Y llamando cariñosamente a su madre, exclamó: «¡Quiero dormir contigo!»

Carolina tenía la costumbre, siempre que sentía sueño, de decir a su madre: «Vámonos a dormir»; y cuando la niña moribunda se encontró reclinada en el seno materno, repitió la misma frase.

A la pobre mujer le horrorizó aquel deseo, porque comprendió que su hija se dormiría con el sueño de la muerte.

Así fue… Carolina cerró sus hermosos ojos, para despertar en el espacio ¡Pobre madre!

¡Ninguna esperanza sonríe en aquel pensamiento sombrío!

¡Ninguna creencia se alberga en aquella imaginación, exaltada por el dolor más horrible de la vida!

Quisiera ver por última vez a Carolina, y ¡qué cuadro tan desgarrador se presentó a nuestros ojos!

Sobre un níveo lecho estaba reclinada la niña, vestida con un traje blanco adornado con lazos de color de cielo.

Su graciosa sonrisa se dibujaba aún en sus pálidos labios; y parecía que reposaba soñando con su madre.

Ésta, de pie junto a ella, la miraba de hito a hito, y nos decía con voz entrecortada:
-¡Parece un sueño! ¡A mi hija la deben haber envenenado!

– Y la pobre mujer lanzaba en torno suyo una mirada amenazadora, buscando al enemigo invisible que le arrebataba su felicidad.

Después, con voz dulce, nos contó todo cuanto su hija le había dicho antes de dormirse; y nosotros murmurábamos por lo bajo: «¡Pobre madre!»

La angustia de aquella infeliz penetraba en nuestra mente como plomo derretido, y parecía que nos quemaba el cerebro, y sin dirigirle una palabra de consuelo, le dijimos:
-Sí, sí; llore usted mucho, ¡llore!… ¡Porque a la tierra no se viene más que a llorar!

Y aturdidos, abrumados con tan amargas sensaciones, espantados de ver aquel terrible sufrimiento, cuando nos vimos solos en la calle lloramos con profundo desconsuelo.

No conociendo el espiritismo, ¡Cuánto debería sufrir aquella pobre mujer, contemplando a su hija muerta!

¡Es tan triste ver a un niño dormido con ese sueño al parecer eterno!

¡Tanta vida! ¡Tanto movimiento! ¡Tanta actividad! ¡Todo reducido a un cuerpo inmóvil! ¡A un silencio aterrador! ¡Pobre madre!…

En cuanto a Carolina, ¡dichosa ella! Espíritu activa, amante del progreso, expresivo, cariñoso, muy cariñoso, ¡Cuánto hubiera sufrido!

¡Pobre niña!, hoy se ha dormido en los brazos de su madre, y dentro de algunos años, ¡quién sabe dónde hubiera reclinado su cabeza para morir!…

De pronto, mientras la contemplábamos, así que estuvimos un buen rato mirándola, entre la muerta y nosotros se presentó la imagen de una joven muy bella, a quien habíamos visto una vez en la cárcel de Barcelona, y pensamos: para ver a Carolina en tan triste lugar… ¡más vale que hoy llore su madre!

Después se nos apareció la sombra de una mujer que se suicidó en Madrid, joven elegantísima, de larga historia, que tuvo que morir para hacerle comprender a un hombre que sabía amar; y, al verla con su amarga sonrisa y su triste mirada, comparamos aquel rostro violentamente contrariado, con el risueño semblante de la niña muerta y dijimos: ¡Para llegar a sucumbir así… es preferible que hoy la llore su madre!

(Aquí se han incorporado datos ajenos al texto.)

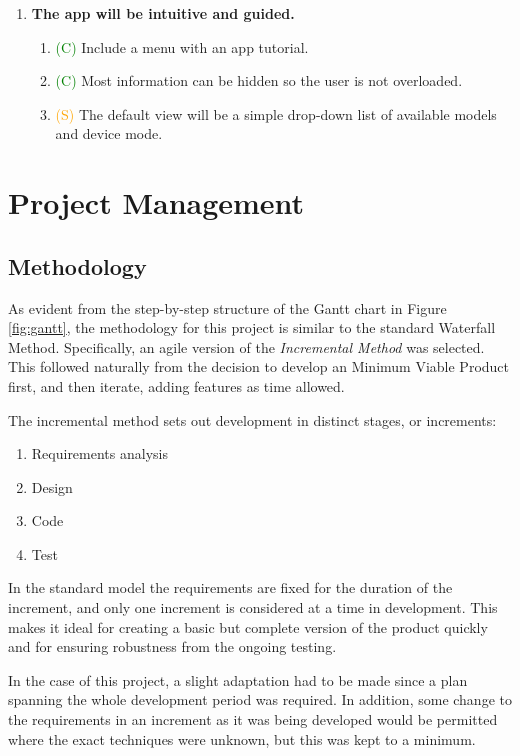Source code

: \documentclass[12pt, a4paper]{article}
\newcommand{\should}[1]{\textcolor{orange}{#1}}
\newcommand{\could}[1]{\textcolor{green}{#1}}
\begin{document}
\begin{enumerate}[label=\Roman*.]
\item \textbf{The app will be intuitive and guided.}
    \begin{enumerate}[label=\arabic*.]
    \item \could{(C)} Include a menu with an app tutorial.
    \item \could{(C)} Most information can be hidden so the user is not overloaded.
    \item \should{(S)} The default view will be a simple drop-down list of available models and device mode.
    \end{enumerate}
\end{enumerate}

\newpage
\section{Project Management}

\subsection{Methodology}
\label{methodology}
As evident from the step-by-step structure of the Gantt chart in Figure \ref{fig:gantt}, the methodology for this project is similar to the standard Waterfall Method. Specifically, an agile version of the \textit{Incremental Method} \cite{management:incremental} was selected. This followed naturally from the decision to develop an Minimum Viable Product first, and then iterate, adding features as time allowed. 

The incremental method sets out development in distinct stages, or increments:
\begin{enumerate}
    \item Requirements analysis
    \item Design
    \item Code 
    \item Test
\end{enumerate}
In the standard model the requirements are fixed for the duration of the increment, and only one increment is considered at a time in development. This makes it ideal for creating a basic but complete version of the product quickly and for ensuring robustness from the ongoing testing. 

In the case of this project, a slight adaptation had to be made since a plan spanning the whole development period was required. In addition, some change to the requirements in an increment as it was being developed would be permitted where the exact techniques were unknown, but this was kept to a minimum.  
\end{document}

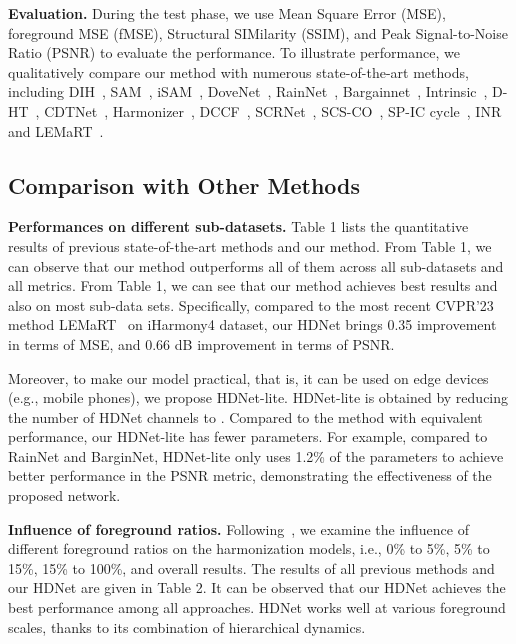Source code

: \documentclass[sigconf]{acmart}
\begin{document}
\noindent
\textbf{Evaluation.} During the test phase, we use Mean Square Error (MSE), foreground MSE (fMSE), Structural SIMilarity (SSIM), and Peak Signal-to-Noise Ratio (PSNR) to evaluate the performance. To illustrate performance, we qualitatively compare our method with numerous state-of-the-art methods, including DIH~\cite{DIH}, SAM~\cite{SSAM}, iSAM~\cite{sofiiuk2021foreground}, DoveNet~\cite{DoveNet}, RainNet~\cite{RAIN}, Bargainnet~\cite{Bargainnet}, Intrinsic~\cite{GuoZJGZ21}, D-HT~\cite{IHT}, CDTNet~\cite{CDTNet}, Harmonizer~\cite{Harmonizer}, DCCF~\cite{DCCF}, SCRNet~\cite{liang2021spatial}, SCS-CO~\cite{hang2022scs}, SP-IC cycle~\cite{cai2023structure}, INR\cite{inr} and LEMaRT~\cite{liu2023lemart}. 

\subsection{Comparison with Other Methods}



\noindent
\textbf{Performances on different sub-datasets.} Table 1 lists the quantitative results of previous state-of-the-art methods and our method. From Table 1, we can observe that our method outperforms all of them across all sub-datasets and all metrics. From Table 1, we can see that our method achieves best results and also on most sub-data sets. Specifically, compared to the most recent CVPR'23 method LEMaRT~\cite{liu2023lemart} on iHarmony4 dataset, our HDNet brings 0.35 improvement in terms of MSE, and 0.66 dB improvement in terms of PSNR. 

Moreover, to make our model practical, that is, it can be used on edge devices (e.g., mobile phones), we propose HDNet-lite. HDNet-lite is obtained by reducing the number of HDNet channels to . Compared to the method with equivalent performance, our HDNet-lite has fewer parameters. For example, compared to RainNet and BarginNet, HDNet-lite only uses 1.2\% of the parameters to achieve better performance in the PSNR metric, demonstrating the effectiveness of the proposed network.

\noindent
\textbf{Influence of foreground ratios.} Following~\cite{RAIN}, we examine the influence of different foreground ratios on the harmonization models, i.e., 0\% to 5\%, 5\% to 15\%, 15\% to 100\%, and overall results. The results of all previous methods and our HDNet are given in Table 2. It can be observed that our HDNet achieves the best performance among all approaches. HDNet works well at various foreground scales, thanks to its combination of hierarchical dynamics.
\end{document}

Pero nuestras reflexiones nos guardamos muy bien en aquellos instantes de comunicárselas a nadie.

Donde no hay creencia, ¡el dolor se convierte en hidrofobia!

El amor de la tierra, que es el más sublime de los egoísmos, pero al fin egoísmo, no transige con ninguna clase de consideraciones; se rebela ante todo; es la más inofensiva de las locuras, pero al fin… ¡locura!

Por esto enmudecimos, y al salir de aquel aposento, lloramos abrumados con el peso del dolor ajeno.

Aquella mujer sin creencias nos torturaba el alma; porque es horrible vivir en la tierra sin creer, sin libar los dulces consuelos que el espiritismo nos brinda.

Esta creencia es la única que puede quitarle el horror a la muerte.

Sin ella, el corazón se tritura en mil pedazos cuando se ve el cadáver de una niña simpática como Carolina.